Stored data

+-------+

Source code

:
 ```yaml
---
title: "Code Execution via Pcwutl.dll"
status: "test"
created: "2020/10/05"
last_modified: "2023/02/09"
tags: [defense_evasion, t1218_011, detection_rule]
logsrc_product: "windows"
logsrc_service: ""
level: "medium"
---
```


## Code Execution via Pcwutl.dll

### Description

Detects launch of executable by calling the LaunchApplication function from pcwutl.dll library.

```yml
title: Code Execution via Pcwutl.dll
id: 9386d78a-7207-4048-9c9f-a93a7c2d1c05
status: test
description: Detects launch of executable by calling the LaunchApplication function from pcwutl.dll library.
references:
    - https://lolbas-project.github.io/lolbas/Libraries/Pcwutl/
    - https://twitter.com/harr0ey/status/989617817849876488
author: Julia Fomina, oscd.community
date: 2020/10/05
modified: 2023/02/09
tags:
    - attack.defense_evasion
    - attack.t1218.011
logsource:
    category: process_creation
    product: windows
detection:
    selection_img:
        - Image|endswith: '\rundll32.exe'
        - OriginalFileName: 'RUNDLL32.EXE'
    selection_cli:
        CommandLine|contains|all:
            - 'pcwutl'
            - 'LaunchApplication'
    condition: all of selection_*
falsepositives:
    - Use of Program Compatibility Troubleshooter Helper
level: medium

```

+-------+

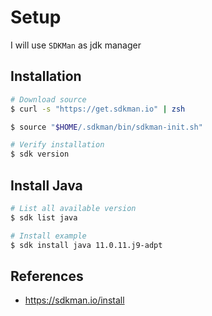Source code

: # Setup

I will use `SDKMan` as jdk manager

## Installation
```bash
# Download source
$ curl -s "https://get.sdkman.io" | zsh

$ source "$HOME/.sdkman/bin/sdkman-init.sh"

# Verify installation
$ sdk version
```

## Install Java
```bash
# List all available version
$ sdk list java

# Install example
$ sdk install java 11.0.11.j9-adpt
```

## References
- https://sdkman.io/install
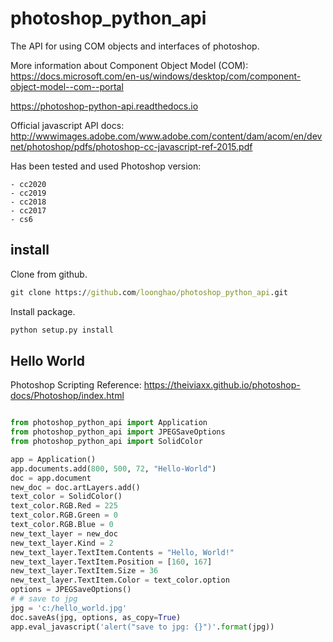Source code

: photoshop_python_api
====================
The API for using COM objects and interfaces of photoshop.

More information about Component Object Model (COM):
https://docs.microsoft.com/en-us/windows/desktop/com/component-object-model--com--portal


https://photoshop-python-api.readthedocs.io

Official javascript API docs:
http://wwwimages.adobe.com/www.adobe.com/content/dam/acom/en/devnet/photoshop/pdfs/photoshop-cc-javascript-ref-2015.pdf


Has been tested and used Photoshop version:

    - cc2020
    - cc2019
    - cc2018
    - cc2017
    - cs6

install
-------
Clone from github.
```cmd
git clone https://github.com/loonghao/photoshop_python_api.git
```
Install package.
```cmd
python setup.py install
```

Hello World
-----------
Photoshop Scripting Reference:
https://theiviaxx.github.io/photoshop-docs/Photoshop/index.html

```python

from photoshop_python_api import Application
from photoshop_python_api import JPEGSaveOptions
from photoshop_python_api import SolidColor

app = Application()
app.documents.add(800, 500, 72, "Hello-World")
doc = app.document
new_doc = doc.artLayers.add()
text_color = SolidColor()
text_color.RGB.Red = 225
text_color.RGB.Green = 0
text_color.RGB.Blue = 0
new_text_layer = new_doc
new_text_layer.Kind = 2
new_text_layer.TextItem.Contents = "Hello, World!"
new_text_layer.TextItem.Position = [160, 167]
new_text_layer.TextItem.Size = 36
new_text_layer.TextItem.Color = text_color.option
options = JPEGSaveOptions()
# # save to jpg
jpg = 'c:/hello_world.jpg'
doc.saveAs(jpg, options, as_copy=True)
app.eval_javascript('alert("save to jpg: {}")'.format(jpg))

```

+-------+

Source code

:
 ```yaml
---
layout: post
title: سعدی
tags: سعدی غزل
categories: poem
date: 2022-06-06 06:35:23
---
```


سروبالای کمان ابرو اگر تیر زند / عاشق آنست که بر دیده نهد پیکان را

+-------+

- WHAT THIS TASK INVOLVES:
Every line containing the string "status" is required; copy each such line from the data.

- WRITTEN ANSWER:
status: "test"
status: test
    - https://twitter.com/harr0ey/status/989617817849876488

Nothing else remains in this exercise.